Why Python originally returned floats

This question has some nice answers about the behaviour before Python 3. Since the mathematical operators where wrappers around the C mathematical operators, it made sense to follow the convention of that language. Note that in C, the ceil function takes and returns a double. This makes sense because not all floats can be represented by integers (for values with a big exponent, there is no direct representation with integers).

Python was historically not explicitely designed to formally conform to some of the properties of mathematical operations (that would not happen by accident). Guido Von Rossum has acknowledged some early design mistakes and explained the rationale behind the types used in Python, notably why he preferred C types instead of reusing the ones in ABC. See for example:

• Early Language Design and Development

• The Problem with Integer Division. The division operator used to perform truncation when given integers or long, which was generally unexpected and error-prone: see Changing the Division Operator.

The language is supposed to evolve, though, and people tried to incorporate numeric type systems from other languages. For example, Reworking Python's Numeric Model and A Type Hierarchy for Numbers.
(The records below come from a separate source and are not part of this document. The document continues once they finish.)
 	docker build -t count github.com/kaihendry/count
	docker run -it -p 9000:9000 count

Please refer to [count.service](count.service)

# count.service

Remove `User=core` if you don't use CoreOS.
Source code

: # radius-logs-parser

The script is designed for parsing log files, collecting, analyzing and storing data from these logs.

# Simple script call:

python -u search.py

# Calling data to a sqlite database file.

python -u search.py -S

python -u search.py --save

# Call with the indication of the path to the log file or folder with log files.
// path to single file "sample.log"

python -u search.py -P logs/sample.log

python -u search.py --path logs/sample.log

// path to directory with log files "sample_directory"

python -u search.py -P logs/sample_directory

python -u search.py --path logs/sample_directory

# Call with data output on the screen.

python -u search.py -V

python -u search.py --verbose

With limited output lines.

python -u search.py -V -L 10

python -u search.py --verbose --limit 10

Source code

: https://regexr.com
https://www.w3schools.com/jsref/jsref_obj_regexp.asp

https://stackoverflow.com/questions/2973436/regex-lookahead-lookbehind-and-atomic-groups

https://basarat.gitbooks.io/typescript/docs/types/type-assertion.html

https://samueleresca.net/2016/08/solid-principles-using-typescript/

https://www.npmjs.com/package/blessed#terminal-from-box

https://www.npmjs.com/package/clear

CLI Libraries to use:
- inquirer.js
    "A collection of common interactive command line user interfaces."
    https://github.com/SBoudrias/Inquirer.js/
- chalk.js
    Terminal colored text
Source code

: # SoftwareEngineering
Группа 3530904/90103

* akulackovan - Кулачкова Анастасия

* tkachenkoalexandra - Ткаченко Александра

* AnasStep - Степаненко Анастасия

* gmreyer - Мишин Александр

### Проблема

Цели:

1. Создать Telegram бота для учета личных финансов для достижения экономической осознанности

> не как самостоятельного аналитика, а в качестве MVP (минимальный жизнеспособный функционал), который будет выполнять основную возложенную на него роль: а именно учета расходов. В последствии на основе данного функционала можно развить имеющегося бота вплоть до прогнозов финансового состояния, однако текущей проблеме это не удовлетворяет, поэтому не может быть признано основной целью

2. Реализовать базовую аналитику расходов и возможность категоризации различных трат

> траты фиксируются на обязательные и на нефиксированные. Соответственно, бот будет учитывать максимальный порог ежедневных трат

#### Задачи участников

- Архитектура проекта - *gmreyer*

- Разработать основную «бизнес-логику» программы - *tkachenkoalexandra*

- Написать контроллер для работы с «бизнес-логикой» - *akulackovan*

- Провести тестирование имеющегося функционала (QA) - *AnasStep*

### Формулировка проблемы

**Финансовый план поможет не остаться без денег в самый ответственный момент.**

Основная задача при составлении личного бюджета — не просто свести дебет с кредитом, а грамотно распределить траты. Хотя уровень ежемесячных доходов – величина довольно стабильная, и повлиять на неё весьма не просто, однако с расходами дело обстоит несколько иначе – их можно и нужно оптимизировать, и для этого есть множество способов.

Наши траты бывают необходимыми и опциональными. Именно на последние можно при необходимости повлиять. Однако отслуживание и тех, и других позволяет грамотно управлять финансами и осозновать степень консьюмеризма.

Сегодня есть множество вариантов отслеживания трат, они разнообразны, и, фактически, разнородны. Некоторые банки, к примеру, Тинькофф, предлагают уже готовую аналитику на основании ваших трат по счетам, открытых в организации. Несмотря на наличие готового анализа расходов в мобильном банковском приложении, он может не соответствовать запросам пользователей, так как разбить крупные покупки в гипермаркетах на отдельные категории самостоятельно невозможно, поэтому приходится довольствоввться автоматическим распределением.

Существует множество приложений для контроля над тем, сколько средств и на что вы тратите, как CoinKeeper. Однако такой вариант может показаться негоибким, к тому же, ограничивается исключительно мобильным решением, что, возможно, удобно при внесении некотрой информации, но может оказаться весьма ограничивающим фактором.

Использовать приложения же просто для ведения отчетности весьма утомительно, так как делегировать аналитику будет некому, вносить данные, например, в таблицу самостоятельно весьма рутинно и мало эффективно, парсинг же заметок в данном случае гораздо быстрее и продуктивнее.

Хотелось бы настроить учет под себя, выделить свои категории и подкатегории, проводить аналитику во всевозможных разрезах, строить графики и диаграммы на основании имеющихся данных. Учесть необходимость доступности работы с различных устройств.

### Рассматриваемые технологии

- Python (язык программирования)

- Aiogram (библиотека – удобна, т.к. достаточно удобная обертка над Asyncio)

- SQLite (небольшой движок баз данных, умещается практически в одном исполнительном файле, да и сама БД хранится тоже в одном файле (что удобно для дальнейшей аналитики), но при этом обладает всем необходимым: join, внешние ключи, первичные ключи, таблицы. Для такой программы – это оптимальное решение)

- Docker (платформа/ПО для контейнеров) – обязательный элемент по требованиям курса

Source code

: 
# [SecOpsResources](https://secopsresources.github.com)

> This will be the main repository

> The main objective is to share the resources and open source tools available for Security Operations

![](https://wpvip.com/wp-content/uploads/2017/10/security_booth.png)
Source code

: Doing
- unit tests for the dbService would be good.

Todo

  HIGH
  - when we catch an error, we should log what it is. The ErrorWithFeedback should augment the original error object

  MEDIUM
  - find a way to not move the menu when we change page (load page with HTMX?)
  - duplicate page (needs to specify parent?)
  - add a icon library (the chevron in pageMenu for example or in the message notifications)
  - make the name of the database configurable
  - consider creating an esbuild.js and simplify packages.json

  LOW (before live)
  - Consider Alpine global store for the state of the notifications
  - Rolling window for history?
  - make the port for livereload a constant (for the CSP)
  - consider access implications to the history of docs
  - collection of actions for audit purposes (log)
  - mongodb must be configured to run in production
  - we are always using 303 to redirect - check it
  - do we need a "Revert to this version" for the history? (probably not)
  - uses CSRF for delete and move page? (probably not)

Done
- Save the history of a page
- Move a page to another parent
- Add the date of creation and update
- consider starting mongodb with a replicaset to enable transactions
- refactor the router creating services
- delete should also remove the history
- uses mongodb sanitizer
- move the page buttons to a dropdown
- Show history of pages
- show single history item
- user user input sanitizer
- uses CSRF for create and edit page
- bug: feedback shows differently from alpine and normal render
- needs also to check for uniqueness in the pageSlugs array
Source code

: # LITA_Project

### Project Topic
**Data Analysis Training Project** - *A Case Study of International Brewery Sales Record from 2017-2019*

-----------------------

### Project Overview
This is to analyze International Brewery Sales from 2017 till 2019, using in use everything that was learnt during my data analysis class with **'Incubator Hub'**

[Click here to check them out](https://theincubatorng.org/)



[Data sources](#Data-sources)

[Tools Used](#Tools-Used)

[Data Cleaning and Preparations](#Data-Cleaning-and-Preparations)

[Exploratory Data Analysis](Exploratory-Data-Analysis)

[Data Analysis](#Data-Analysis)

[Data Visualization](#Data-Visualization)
Why it should be an integer

The fact that integer 8 is also a real number does mean that we should return a floating point value after doing floor(8.2), exactly because we would not return a complex value with a zero imaginary part (8 is a complex number too).

This has to do with the mathematical definitions of the operations, not the possible machine representations of values: floor and ceiling mathematical functions are defined to return integers, whereas multiplication is a ring where we expect the product of x and y from set A to belong to set A too. Arguably, it would be surprising if 8.2 * 10 returned the integer 82 and not a floating point; similarly the are no good reasons for floor(8.2) to return 8.0 if we want to be conform to the mathematical meaning.
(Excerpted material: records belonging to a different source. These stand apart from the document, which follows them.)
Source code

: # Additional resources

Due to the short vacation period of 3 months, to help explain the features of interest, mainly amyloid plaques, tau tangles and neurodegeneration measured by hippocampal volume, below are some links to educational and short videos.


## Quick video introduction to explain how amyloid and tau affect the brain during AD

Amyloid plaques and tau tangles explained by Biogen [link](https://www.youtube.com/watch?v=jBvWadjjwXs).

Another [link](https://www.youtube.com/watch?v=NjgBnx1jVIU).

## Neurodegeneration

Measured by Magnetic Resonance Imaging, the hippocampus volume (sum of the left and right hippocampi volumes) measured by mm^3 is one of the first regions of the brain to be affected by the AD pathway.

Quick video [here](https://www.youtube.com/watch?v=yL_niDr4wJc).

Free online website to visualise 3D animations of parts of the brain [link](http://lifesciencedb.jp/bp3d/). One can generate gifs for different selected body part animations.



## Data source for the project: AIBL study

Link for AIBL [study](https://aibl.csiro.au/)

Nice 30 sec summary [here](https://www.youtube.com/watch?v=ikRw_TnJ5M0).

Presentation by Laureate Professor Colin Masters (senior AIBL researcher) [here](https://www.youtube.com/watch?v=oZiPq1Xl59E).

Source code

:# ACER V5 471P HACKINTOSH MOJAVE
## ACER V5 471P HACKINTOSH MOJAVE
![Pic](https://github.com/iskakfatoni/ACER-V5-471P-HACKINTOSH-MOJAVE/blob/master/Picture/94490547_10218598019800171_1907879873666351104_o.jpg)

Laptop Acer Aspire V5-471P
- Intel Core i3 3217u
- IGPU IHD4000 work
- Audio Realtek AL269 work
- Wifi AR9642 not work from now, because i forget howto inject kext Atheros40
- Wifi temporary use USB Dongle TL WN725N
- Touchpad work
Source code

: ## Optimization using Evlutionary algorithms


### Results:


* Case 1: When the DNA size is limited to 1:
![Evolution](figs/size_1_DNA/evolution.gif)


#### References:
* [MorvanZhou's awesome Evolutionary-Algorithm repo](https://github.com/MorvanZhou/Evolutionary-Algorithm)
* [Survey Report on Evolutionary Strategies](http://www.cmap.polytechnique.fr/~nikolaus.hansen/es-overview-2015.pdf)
By the way, I disagree with some parts of Robert Harvey's answer.

• There are legitimate uses to return a value of a different type depending on an input parameter, especially with mathematical operations.

• I don't think the return type should be based on a presupposed common usage of the value and I don't see how convenient it would be. And if it was relevant, I'd probably expect to be given an integer: I generally do not combine the result of floor with a floating point.

Inconvenience of Python 3

Using the operations from C in Python could be seen as a leaky abstraction of mathematical operations, whereas Python generally tries to provide a high-level view of data-structures and functions. It can be argued that people programming in Python expect operations that just work (e.g. arbitrary precision integers) and prefer to avoid dealing with numeric types at the level of C (e.g. undefined behaviour of overflow for unsigned signed integers). That's why PEP-3141 was a sensible proposition.
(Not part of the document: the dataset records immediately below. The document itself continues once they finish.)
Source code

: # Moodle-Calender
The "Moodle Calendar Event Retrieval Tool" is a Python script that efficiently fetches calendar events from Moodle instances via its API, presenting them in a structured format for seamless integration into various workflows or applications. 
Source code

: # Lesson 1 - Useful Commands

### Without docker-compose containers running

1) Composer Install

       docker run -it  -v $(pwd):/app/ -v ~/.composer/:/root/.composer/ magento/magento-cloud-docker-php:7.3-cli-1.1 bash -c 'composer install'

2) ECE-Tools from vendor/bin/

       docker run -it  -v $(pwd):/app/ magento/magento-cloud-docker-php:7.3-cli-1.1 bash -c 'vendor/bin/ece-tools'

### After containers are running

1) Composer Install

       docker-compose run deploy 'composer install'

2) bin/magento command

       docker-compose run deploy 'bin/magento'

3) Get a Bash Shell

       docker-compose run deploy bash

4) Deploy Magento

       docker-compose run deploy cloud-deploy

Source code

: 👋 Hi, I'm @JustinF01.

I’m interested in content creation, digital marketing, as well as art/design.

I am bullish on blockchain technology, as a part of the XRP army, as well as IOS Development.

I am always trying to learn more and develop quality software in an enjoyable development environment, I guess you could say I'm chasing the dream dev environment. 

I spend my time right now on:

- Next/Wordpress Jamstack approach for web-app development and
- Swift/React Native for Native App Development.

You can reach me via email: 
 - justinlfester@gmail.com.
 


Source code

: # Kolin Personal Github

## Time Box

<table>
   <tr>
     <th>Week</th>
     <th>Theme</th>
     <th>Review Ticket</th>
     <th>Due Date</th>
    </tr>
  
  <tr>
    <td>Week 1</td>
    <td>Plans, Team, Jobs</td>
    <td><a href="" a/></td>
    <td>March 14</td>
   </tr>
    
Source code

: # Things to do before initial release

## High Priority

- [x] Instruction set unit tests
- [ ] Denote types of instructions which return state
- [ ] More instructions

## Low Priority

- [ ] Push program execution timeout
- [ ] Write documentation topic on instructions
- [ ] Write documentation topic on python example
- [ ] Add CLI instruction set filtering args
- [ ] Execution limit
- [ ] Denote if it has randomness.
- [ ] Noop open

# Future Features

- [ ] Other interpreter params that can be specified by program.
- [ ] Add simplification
However, with the resulting abstraction, there might be some cases where performance might degrade, especially if we want to take the ceiling or floor of big floats without converting them to big integers (see comment from Mark Dickinson). Some may argue that this is not a big deal if a conversion occurs because it does not impact the overall performance of your program (and this is probably true, in most cases). But unfortunately, the problem here is that the programmer cannot choose which behaviour suits the most her needs. Some languages define more expressive functions: for example Common Lisp provides fflor and fceiling, which return floating-point values. It would be preferable if Python could provide fceil too. Alternatively, a sufficiently smart compiler could detect float(math.ceil(x)) and do the right thing.